Liberia – a model for US development aid
Some in Congress want to cut US development aid. They should consider Liberia and its remarkable progress since a brutal civil war. This week's election shows the country is a work in progress, but American aid has helped improve Liberian health, literacy, law, and the army.
As Liberians trickled to the polls in a presidential run-off election yesterday, this war-ravaged nation’s remarkable transformation is best summed up by the contrast between its two most recent presidents:
Former President Charles Taylor faces 11 counts of war crimes and crimes against humanity while his successor, Ellen Johnson Sirleaf, will accept a Nobel Peace Prize this year.

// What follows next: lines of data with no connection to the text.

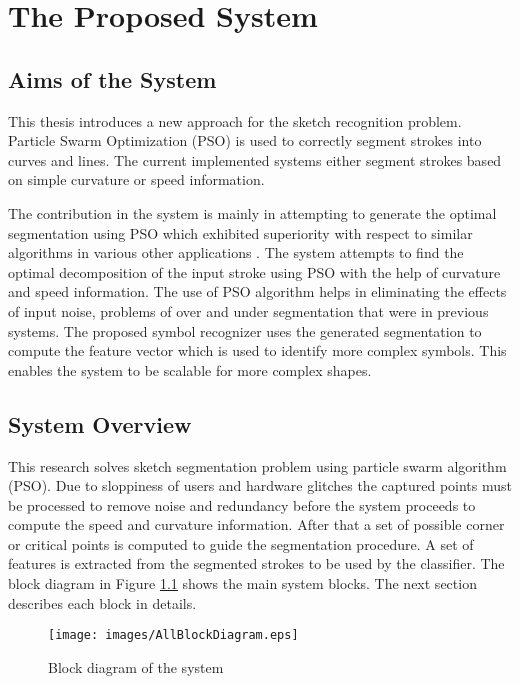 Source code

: \chapter{The Proposed System}
\label{sec:proposedSystem}
\section{Aims of the System}
\label{sec:AimsOfTheSystem}
This thesis introduces a new approach for the sketch recognition problem. Particle Swarm Optimization (PSO) is used to correctly segment strokes into curves and lines. The current implemented systems either segment strokes based on simple curvature\cite{meanshift10,earlySketchbased4} or speed information\cite{earlySketchbased4}.


The contribution in the system is mainly in attempting to generate the optimal segmentation using PSO which exhibited superiority with respect to similar algorithms in various other applications \cite{PolygonApproximationPSO}. The system attempts to find the optimal decomposition of the input stroke using PSO with the help of curvature and speed information. The use of PSO algorithm helps in eliminating the effects of input noise, problems of over and under segmentation that were in previous systems. The proposed symbol recognizer uses the generated segmentation to compute the feature vector which is used to identify more complex symbols. This enables the system to be scalable for more complex shapes.


\section{System Overview}
\label{sec:AnOverviewOfTheSystem}
   This research solves sketch segmentation problem using particle swarm algorithm (PSO).  Due to sloppiness of users and hardware glitches the captured points must be processed to remove noise and redundancy before the system proceeds to compute the speed and curvature information. After that a set of possible corner or critical points is computed to guide the segmentation procedure.  A set of features is extracted from the segmented strokes to be used by the classifier.  %
The block diagram in Figure \ref{fig:Blockdiagram} shows the main system blocks. The next section describes each block in details.
\begin{figure}[]
	\centering
	
\begin{center}
	\texttt{[image: images/AllBlockDiagram.eps]}
	\caption[The System Block Diagram]{Block diagram of the system}
	\label{fig:Blockdiagram}
\end{center}
\end{figure}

President Sirleaf, Africa’s first female head of state, emerged from yesterday’s election having secured a second term. Hopefully, she will be able to count on continued American assistance – unless Congress cuts development aid, as some members threaten.
True, Liberia’s latest marker of democratic progress also highlights the country’s continued fragility. Politicking, baseless allegations of electoral fraud, and one tragic death in pre-election turmoil sparked a needless voter boycott and carried headlines.
But without US support, Liberia – founded by freed American slaves – would never have gotten as far as it has.
Even more relevant is that Liberia offers an example of how well-designed US development aid can build strong partnerships and enhance America’s long-term security. This, at minimal cost and without putting US troops in danger.
Contrary to the mantra that development dollars are misspent, Liberia’s promising example demonstrates the impact of aid done well.
Less than a decade ago, Liberia was in the throes of a quarter century of societal collapse. It was seen as a hopeless failed state that presented policy challenges similar to those the US now faces in Somalia, Yemen, and parts of Democratic Republic of Congo, Afghanistan, and Pakistan.